Après le succès fulgurant et suspect de l’apprentissage de la lecture et de l’écriture, l’éducation des orphelins par Bouvard et Pécuchet s’avère être un échec, car l’hérédité pathologique prime sur les efforts des pédagogues. Certes, les déboires des deux apprentis pédagogues étaient programmés par la structure du roman. Chaque chapitre explore un domaine de connaissance et s’achève par la défaillance des deux amis qui s’essaient alors à d’autres compétences pour pallier leur ennui. Mais cet échec révèle aussi que Flaubert ne croit guère aux pouvoirs de l’éducation. Il l’affirme à de multiples reprises dans sa correspondance.

Je crois à la race plus qu'à l'éducation[44].

Je veux montrer que l'éducation, quelle qu'elle soit, ne signifie pas grand'chose, et que la nature fait tout ou presque tout[45].

Selon Flaubert, l’éducation ne peut que révéler des qualités innées propre à la race. Elle ne peut modifier la « nature humaine » et l’hérédité psychologique. C’est ce qu’il explique en prenant comme exemple la différence entre un botaniste et un astronome.

Il faut, pour bien faire une chose, que cette chose-là rentre dans votre constitution. Un botaniste ne doit avoir ni les mains, ni les yeux, ni la tête faits comme un astronome, et ne voir les astres que par rapport aux herbes. De cette combinaison de l’innéité et de l’éducation résulte le tact, le trait, le goût, le jet, enfin l’illumination[46].

Les termes « race », « nature », « constitution » et « innéité » témoignent d’une convergence d’opinion entre le romancier et les médecins de l’époque. On peut d’ailleurs remarquer que Morel définit les idiots comme des dégénérés qui ne peuvent être guéris par l’éducation et qui constituent des « races à part »[47].

Dans sa correspondance Flaubert explique qu’il accumule les lectures de théories médicales et de traités sur l’éducation dans le but de se moquer des scientifiques de son époque : « Je vais enfin dire ma manière de penser, exhaler mon ressentiment, vomir ma haine, expectorer mon fiel, éjaculer ma colère, déterger mon indignation »[48]. Force est de constater que dans ce dernier chapitre, ses positions vis-à-vis de l’éducation des idiots sont très proches de celles des théoriciens de la dégénérescence. Il partage l’opinion de Pécuchet : « il y a des natures dénuées de sens moral ; et l'éducation n'y peut rien » (p. 408).
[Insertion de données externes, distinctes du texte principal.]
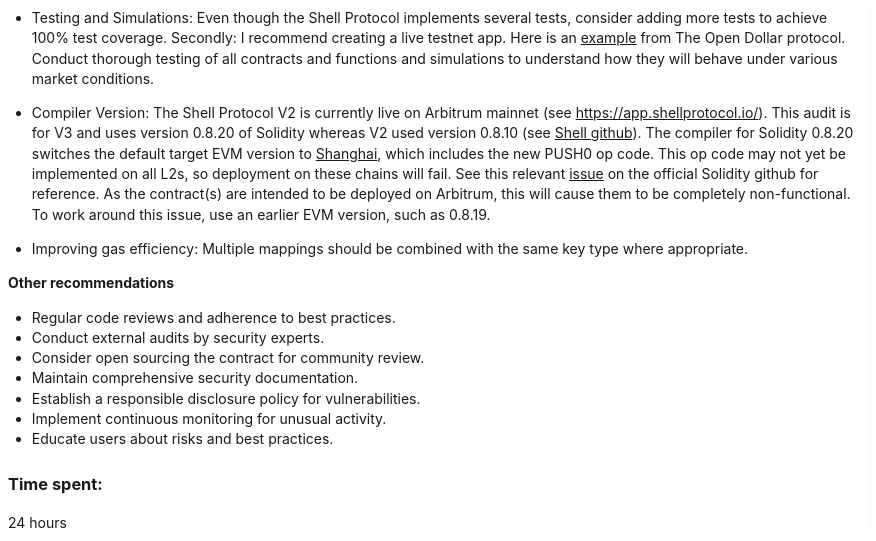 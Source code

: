 - Testing and Simulations: Even though the Shell Protocol implements several tests, consider adding more tests to achieve 100% test coverage. 
Secondly: I recommend creating a live testnet app. Here is an [example](https://app.opendollar.com/) from The Open Dollar protocol. Conduct thorough testing of all contracts and functions and simulations to understand how they will behave under various market conditions.

- Compiler Version: The Shell Protocol V2 is currently live on Arbitrum mainnet (see https://app.shellprotocol.io/). This audit is for V3 and uses version 0.8.20 of Solidity whereas V2 used version 0.8.10 (see [Shell github](https://github.com/Shell-Protocol/Shell-Protocol/blob/main/src/ocean/Ocean.sol)). The compiler for Solidity 0.8.20 switches the default target EVM version to [Shanghai](https://blog.soliditylang.org/2023/05/10/solidity-0.8.20-release-announcement/#important-note), which includes the new PUSH0 op code. This op code may not yet be implemented on all L2s, so deployment on these chains will
fail. See this relevant [issue](https://github.com/ethereum/solidity/issues/14254) on the official Solidity github for reference. As the contract(s) are intended to be deployed on Arbitrum, this will cause them to be completely non-functional. To work around this issue, use an earlier EVM version, such as 0.8.19.

- Improving gas efficiency: Multiple mappings should be combined with the same key type where appropriate. 

**Other recommendations**
 
- Regular code reviews and adherence to best practices.
- Conduct external audits by security experts.
- Consider open sourcing the contract for community review.
- Maintain comprehensive security documentation.
- Establish a responsible disclosure policy for vulnerabilities.
- Implement continuous monitoring for unusual activity.
- Educate users about risks and best practices.


### Time spent:
24 hours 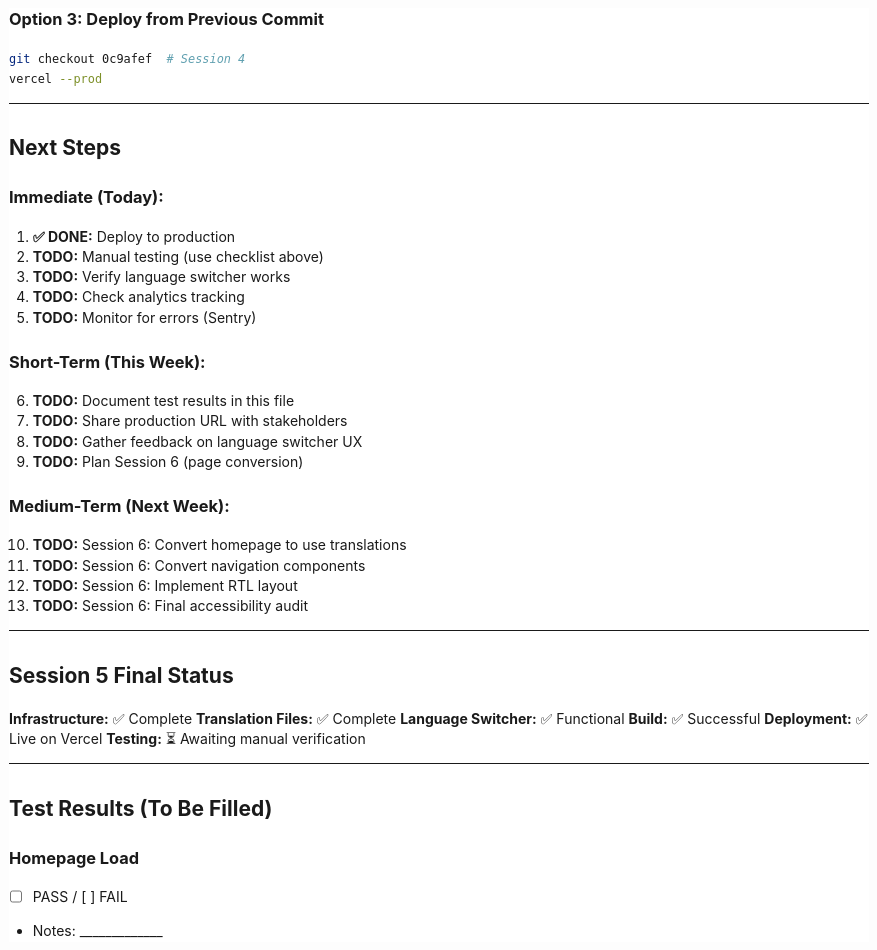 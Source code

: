 ### Option 3: Deploy from Previous Commit
```bash
git checkout 0c9afef  # Session 4
vercel --prod
```

---

## Next Steps

### Immediate (Today):

1. **✅ DONE:** Deploy to production
2. **TODO:** Manual testing (use checklist above)
3. **TODO:** Verify language switcher works
4. **TODO:** Check analytics tracking
5. **TODO:** Monitor for errors (Sentry)

### Short-Term (This Week):

6. **TODO:** Document test results in this file
7. **TODO:** Share production URL with stakeholders
8. **TODO:** Gather feedback on language switcher UX
9. **TODO:** Plan Session 6 (page conversion)

### Medium-Term (Next Week):

10. **TODO:** Session 6: Convert homepage to use translations
11. **TODO:** Session 6: Convert navigation components
12. **TODO:** Session 6: Implement RTL layout
13. **TODO:** Session 6: Final accessibility audit

---

## Session 5 Final Status

**Infrastructure:** ✅ Complete
**Translation Files:** ✅ Complete
**Language Switcher:** ✅ Functional
**Build:** ✅ Successful
**Deployment:** ✅ Live on Vercel
**Testing:** ⏳ Awaiting manual verification

---

## Test Results (To Be Filled)

### Homepage Load
- [ ] PASS / [ ] FAIL
- Notes: _____________
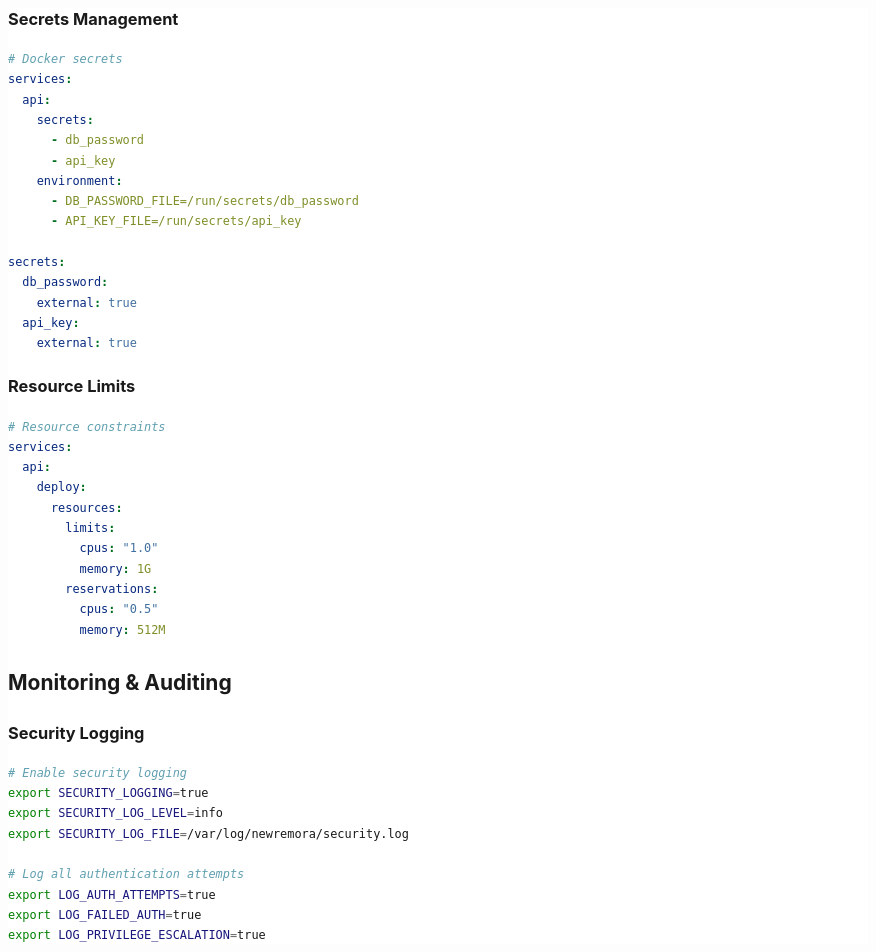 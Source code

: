 ### Secrets Management

```yaml
# Docker secrets
services:
  api:
    secrets:
      - db_password
      - api_key
    environment:
      - DB_PASSWORD_FILE=/run/secrets/db_password
      - API_KEY_FILE=/run/secrets/api_key

secrets:
  db_password:
    external: true
  api_key:
    external: true
```

### Resource Limits

```yaml
# Resource constraints
services:
  api:
    deploy:
      resources:
        limits:
          cpus: "1.0"
          memory: 1G
        reservations:
          cpus: "0.5"
          memory: 512M
```

## Monitoring & Auditing

### Security Logging

```bash
# Enable security logging
export SECURITY_LOGGING=true
export SECURITY_LOG_LEVEL=info
export SECURITY_LOG_FILE=/var/log/newremora/security.log

# Log all authentication attempts
export LOG_AUTH_ATTEMPTS=true
export LOG_FAILED_AUTH=true
export LOG_PRIVILEGE_ESCALATION=true
```
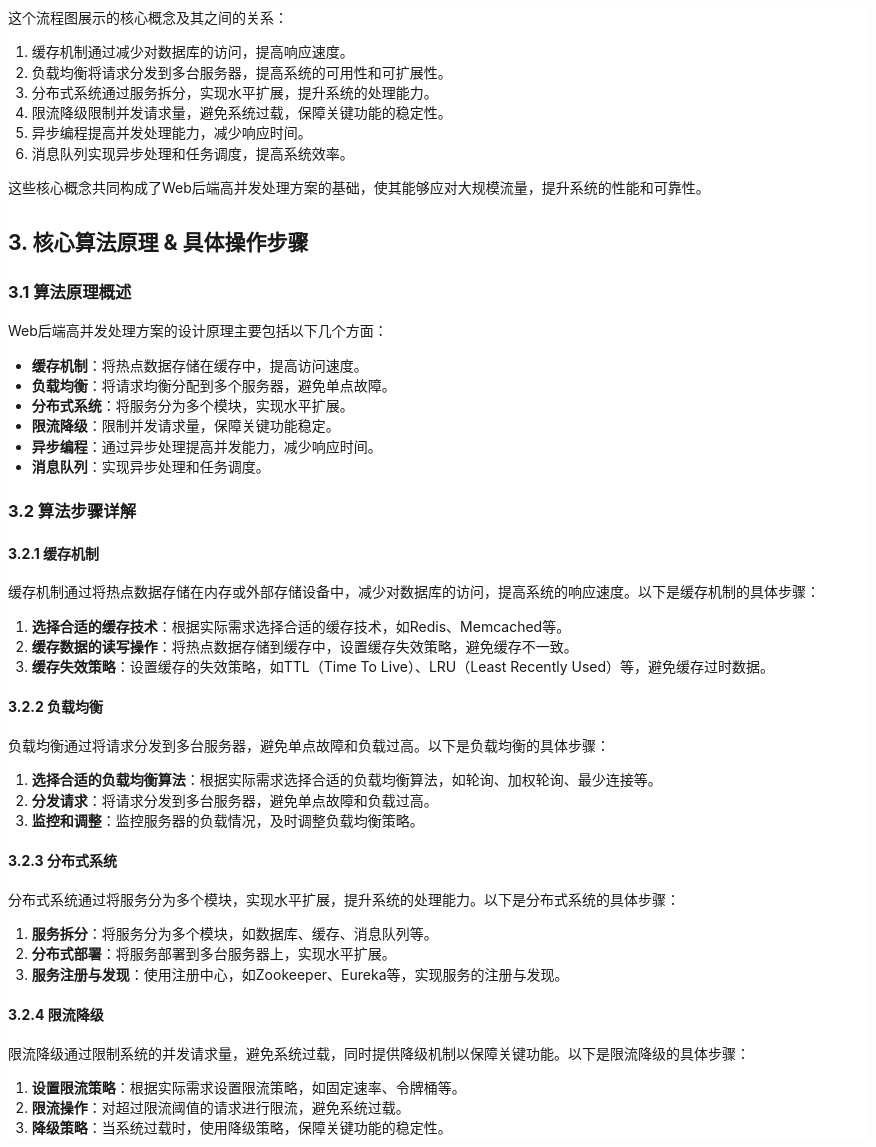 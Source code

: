 这个流程图展示的核心概念及其之间的关系：

1. 缓存机制通过减少对数据库的访问，提高响应速度。
2. 负载均衡将请求分发到多台服务器，提高系统的可用性和可扩展性。
3. 分布式系统通过服务拆分，实现水平扩展，提升系统的处理能力。
4. 限流降级限制并发请求量，避免系统过载，保障关键功能的稳定性。
5. 异步编程提高并发处理能力，减少响应时间。
6. 消息队列实现异步处理和任务调度，提高系统效率。

这些核心概念共同构成了Web后端高并发处理方案的基础，使其能够应对大规模流量，提升系统的性能和可靠性。

## 3. 核心算法原理 & 具体操作步骤

### 3.1 算法原理概述

Web后端高并发处理方案的设计原理主要包括以下几个方面：

- **缓存机制**：将热点数据存储在缓存中，提高访问速度。
- **负载均衡**：将请求均衡分配到多个服务器，避免单点故障。
- **分布式系统**：将服务分为多个模块，实现水平扩展。
- **限流降级**：限制并发请求量，保障关键功能稳定。
- **异步编程**：通过异步处理提高并发能力，减少响应时间。
- **消息队列**：实现异步处理和任务调度。

### 3.2 算法步骤详解

#### 3.2.1 缓存机制

缓存机制通过将热点数据存储在内存或外部存储设备中，减少对数据库的访问，提高系统的响应速度。以下是缓存机制的具体步骤：

1. **选择合适的缓存技术**：根据实际需求选择合适的缓存技术，如Redis、Memcached等。
2. **缓存数据的读写操作**：将热点数据存储到缓存中，设置缓存失效策略，避免缓存不一致。
3. **缓存失效策略**：设置缓存的失效策略，如TTL（Time To Live）、LRU（Least Recently Used）等，避免缓存过时数据。

#### 3.2.2 负载均衡

负载均衡通过将请求分发到多台服务器，避免单点故障和负载过高。以下是负载均衡的具体步骤：

1. **选择合适的负载均衡算法**：根据实际需求选择合适的负载均衡算法，如轮询、加权轮询、最少连接等。
2. **分发请求**：将请求分发到多台服务器，避免单点故障和负载过高。
3. **监控和调整**：监控服务器的负载情况，及时调整负载均衡策略。

#### 3.2.3 分布式系统

分布式系统通过将服务分为多个模块，实现水平扩展，提升系统的处理能力。以下是分布式系统的具体步骤：

1. **服务拆分**：将服务分为多个模块，如数据库、缓存、消息队列等。
2. **分布式部署**：将服务部署到多台服务器上，实现水平扩展。
3. **服务注册与发现**：使用注册中心，如Zookeeper、Eureka等，实现服务的注册与发现。

#### 3.2.4 限流降级

限流降级通过限制系统的并发请求量，避免系统过载，同时提供降级机制以保障关键功能。以下是限流降级的具体步骤：

1. **设置限流策略**：根据实际需求设置限流策略，如固定速率、令牌桶等。
2. **限流操作**：对超过限流阈值的请求进行限流，避免系统过载。
3. **降级策略**：当系统过载时，使用降级策略，保障关键功能的稳定性。
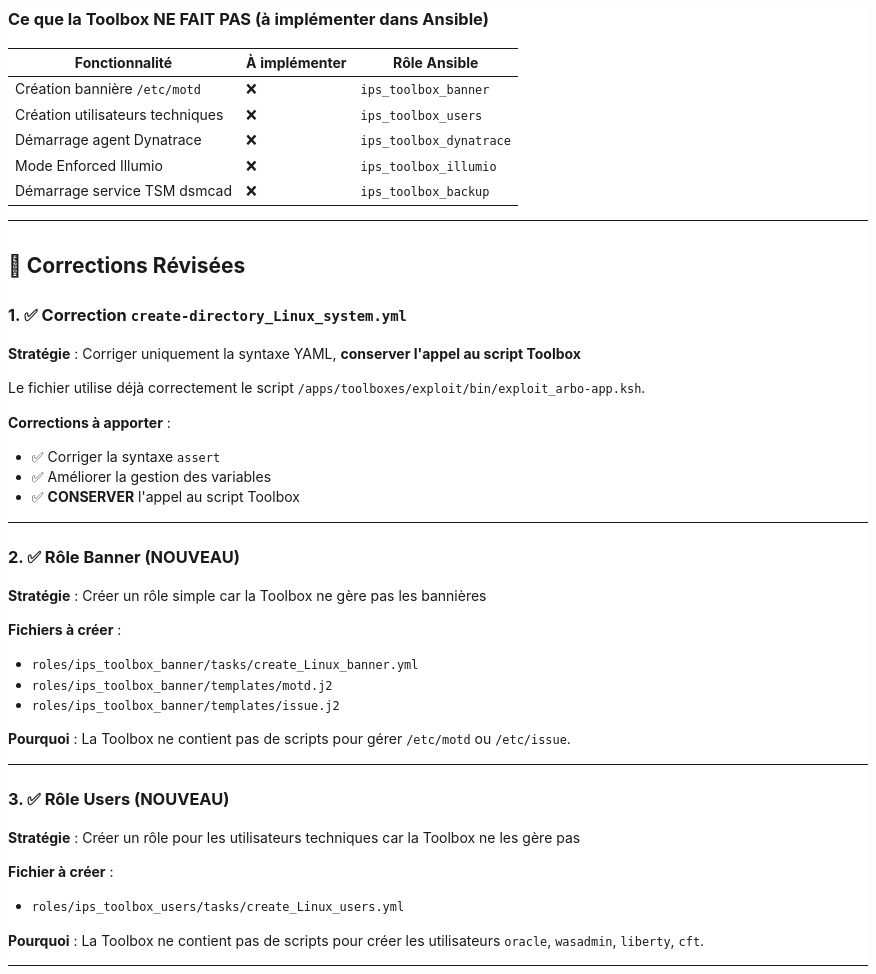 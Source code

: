 ### Ce que la Toolbox NE FAIT PAS (à implémenter dans Ansible)

| Fonctionnalité | À implémenter | Rôle Ansible |
|----------------|---------------|--------------|
| Création bannière `/etc/motd` | ❌ | `ips_toolbox_banner` |
| Création utilisateurs techniques | ❌ | `ips_toolbox_users` |
| Démarrage agent Dynatrace | ❌ | `ips_toolbox_dynatrace` |
| Mode Enforced Illumio | ❌ | `ips_toolbox_illumio` |
| Démarrage service TSM dsmcad | ❌ | `ips_toolbox_backup` |

---

## 🔧 Corrections Révisées

### 1. ✅ Correction `create-directory_Linux_system.yml`

**Stratégie** : Corriger uniquement la syntaxe YAML, **conserver l'appel au script Toolbox**

Le fichier utilise déjà correctement le script `/apps/toolboxes/exploit/bin/exploit_arbo-app.ksh`.

**Corrections à apporter** :
- ✅ Corriger la syntaxe `assert`
- ✅ Améliorer la gestion des variables
- ✅ **CONSERVER** l'appel au script Toolbox

---

### 2. ✅ Rôle Banner (NOUVEAU)

**Stratégie** : Créer un rôle simple car la Toolbox ne gère pas les bannières

**Fichiers à créer** :
- `roles/ips_toolbox_banner/tasks/create_Linux_banner.yml`
- `roles/ips_toolbox_banner/templates/motd.j2`
- `roles/ips_toolbox_banner/templates/issue.j2`

**Pourquoi** : La Toolbox ne contient pas de scripts pour gérer `/etc/motd` ou `/etc/issue`.

---

### 3. ✅ Rôle Users (NOUVEAU)

**Stratégie** : Créer un rôle pour les utilisateurs techniques car la Toolbox ne les gère pas

**Fichier à créer** :
- `roles/ips_toolbox_users/tasks/create_Linux_users.yml`

**Pourquoi** : La Toolbox ne contient pas de scripts pour créer les utilisateurs `oracle`, `wasadmin`, `liberty`, `cft`.

--- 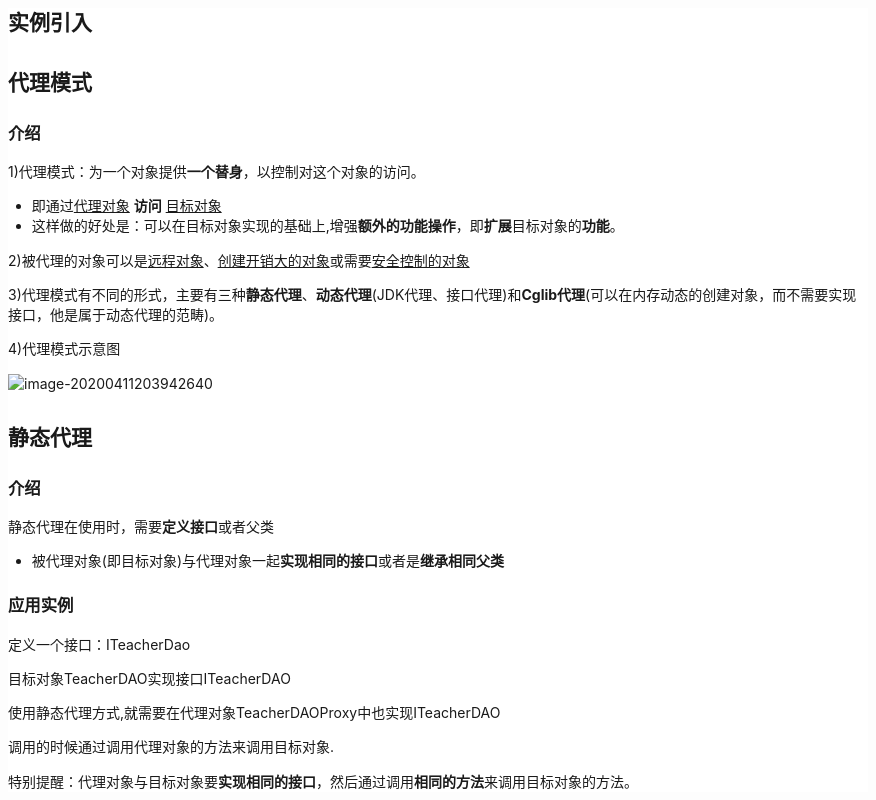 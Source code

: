 ## 实例引入

























## 代理模式

### 介绍

1)代理模式：为一个对象提供**一个替身**，以控制对这个对象的访问。

* 即通过<u>代理对象</u> **访问** <u>目标对象</u>
* 这样做的好处是：可以在目标对象实现的基础上,增强**额外的功能操作**，即**扩展**目标对象的**功能**。

2)被代理的对象可以是<u>远程对象</u>、<u>创建开销大的对象</u>或需要<u>安全控制的对象</u>

3)代理模式有不同的形式，主要有三种**静态代理**、**动态代理**(JDK代理、接口代理)和**Cglib代理**(可以在内存动态的创建对象，而不需要实现接口，他是属于动态代理的范畴)。

4)代理模式示意图

![image-20200411203942640](E:\Desktop\note\Java设计模式\2.正文\12.代理模式.assets\image-20200411203942640.png)

## 静态代理

### 介绍

静态代理在使用时，需要**定义接口**或者父类

* 被代理对象(即目标对象)与代理对象一起**实现相同的接口**或者是**继承相同父类**

### 应用实例

定义一个接口：ITeacherDao

目标对象TeacherDAO实现接口ITeacherDAO

使用静态代理方式,就需要在代理对象TeacherDAOProxy中也实现ITeacherDAO

调用的时候通过调用代理对象的方法来调用目标对象.

特别提醒：代理对象与目标对象要**实现相同的接口**，然后通过调用**相同的方法**来调用目标对象的方法。


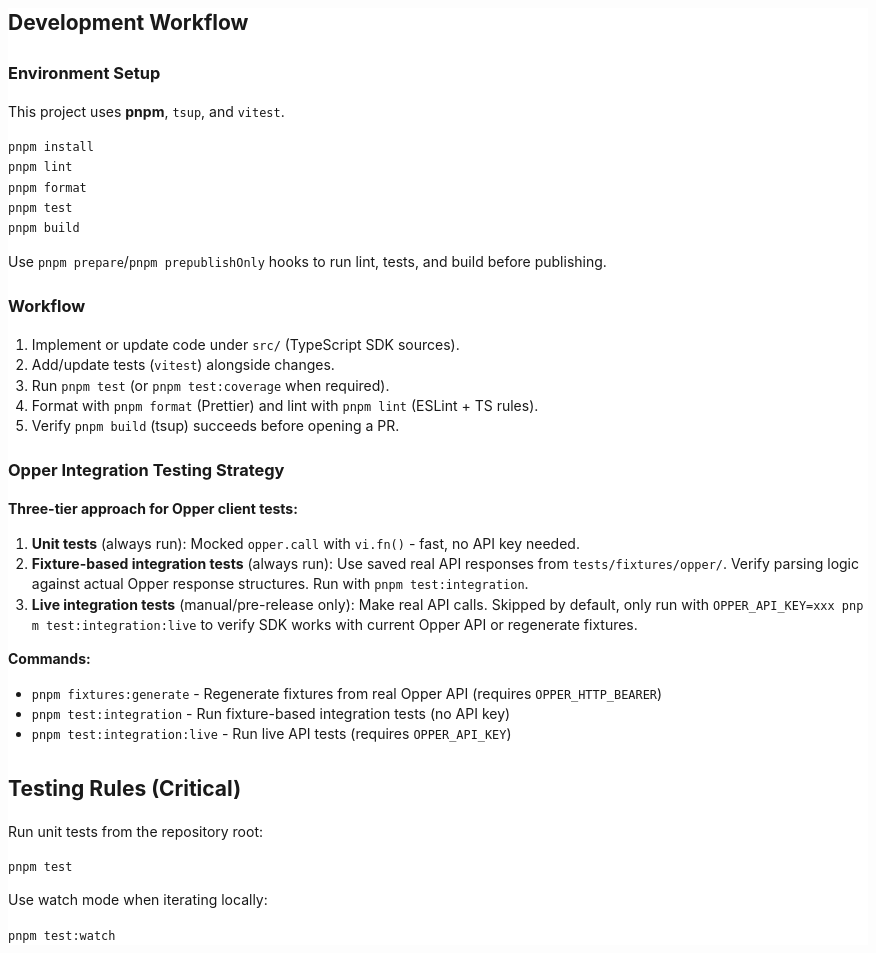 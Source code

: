 ## Development Workflow

### Environment Setup

This project uses **pnpm**, `tsup`, and `vitest`.

```bash
pnpm install
pnpm lint
pnpm format
pnpm test
pnpm build
```

Use `pnpm prepare`/`pnpm prepublishOnly` hooks to run lint, tests, and build before publishing.

### Workflow

1. Implement or update code under `src/` (TypeScript SDK sources).
2. Add/update tests (`vitest`) alongside changes.
3. Run `pnpm test` (or `pnpm test:coverage` when required).
4. Format with `pnpm format` (Prettier) and lint with `pnpm lint` (ESLint + TS rules).
5. Verify `pnpm build` (tsup) succeeds before opening a PR.

### Opper Integration Testing Strategy

**Three-tier approach for Opper client tests:**

1. **Unit tests** (always run): Mocked `opper.call` with `vi.fn()` - fast, no API key needed.
2. **Fixture-based integration tests** (always run): Use saved real API responses from `tests/fixtures/opper/`. Verify parsing logic against actual Opper response structures. Run with `pnpm test:integration`.
3. **Live integration tests** (manual/pre-release only): Make real API calls. Skipped by default, only run with `OPPER_API_KEY=xxx pnpm test:integration:live` to verify SDK works with current Opper API or regenerate fixtures.

**Commands:**

- `pnpm fixtures:generate` - Regenerate fixtures from real Opper API (requires `OPPER_HTTP_BEARER`)
- `pnpm test:integration` - Run fixture-based integration tests (no API key)
- `pnpm test:integration:live` - Run live API tests (requires `OPPER_API_KEY`)

## Testing Rules (Critical)

Run unit tests from the repository root:

```bash
pnpm test
```

Use watch mode when iterating locally:

```bash
pnpm test:watch
```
L’enfant masturbateur et la fille lascive

Victor et Victorine se révèlent réfractaires aux enseignements de Bouvard et Pécuchet après le premier succès de l’apprentissage de la lecture. Le fils du forçat semble hériter de son père une violence qui peut difficilement être contenue. Le tableau se noircit davantage à mesure que le récit progresse. L’éducation se révèle aussi être un échec dans le domaine sexuel. Le garçon ajoute l’onanisme à ses autres vices. Lorsque Pécuchet a la confirmation de la « mauvaise habitude » de son disciple, il propose comme traitement de lui faire lire Tissot »[49] (p. 397). Flaubert fait aussi allusion aux divers appareils et vêtements visant à empêcher les enfants et les adolescents de se masturber lorsque Bouvard propose à Pécuchet de lui acheter un appareil. Ces inventions du XIXe siècle sont présentées par Pierre Morel et Claude Quétel, comme des exemples de « baroque thérapeutique » qui participent d’une « véritable croisade anti-masturbatoire [faisant] rage pendant toute la première moitié du XIXe siècle pour ne se calmer ensuite que fort lentement »[50].

Notons que l’onanisme est l’un des travers les plus souvent cités dans les discours médicaux. L’onanisme « détourne de l’encéphale la quantité de sang nécessaire à l’exercice de ses fonctions »[51] affirme W. C. Ellis. Dans son Traité des maladies mentales, Morel estime que les enfants dégénérés « sont enclins et livrés à l’onanisme »[52] et dans les Études cliniques, il réaffirme que « L’onanisme est un vice également répandu chez les imbéciles et les idiots des deux sexes »[53]. Selon Lucien Mayet, « les modifications et les perversions de l’instinct sexuel […] comptent parmi les principaux stigmates psychologiques de la dégénérescence » [54]. Le Dictionnaire usuel des sciences médicales[55] précise que « les idiots sont souvent soumis à des impulsions dangereuses ; ils deviennent parfois furieux, maniaques, hystériques, ils sont souvent masturbateurs ou nymphomanes ». Pour Thulié, c’est également l’instinct sexuel vicié qui conduit à la perversion et aux crimes.

On peut souvent considérer la masturbation de l’idiot profond, mâle ou femelle, comme un mouvement automatique, comme un tic ; moins les sujets que l’on observe sont dégradés, plus on constate que l’instinct de sexualité vraie se montre et cherche à s’assouvir par tous les moyens. C’est chez les imbéciles que l’émotion sexuelle apparaît au plus haut point intense, impulsive, pervertie ; c’est chez eux qu’existent à son plus haut degré la frénésie de la masturbation, le plus souvent à deux, les pratiques habituelles de la sodomie, etc. […][56]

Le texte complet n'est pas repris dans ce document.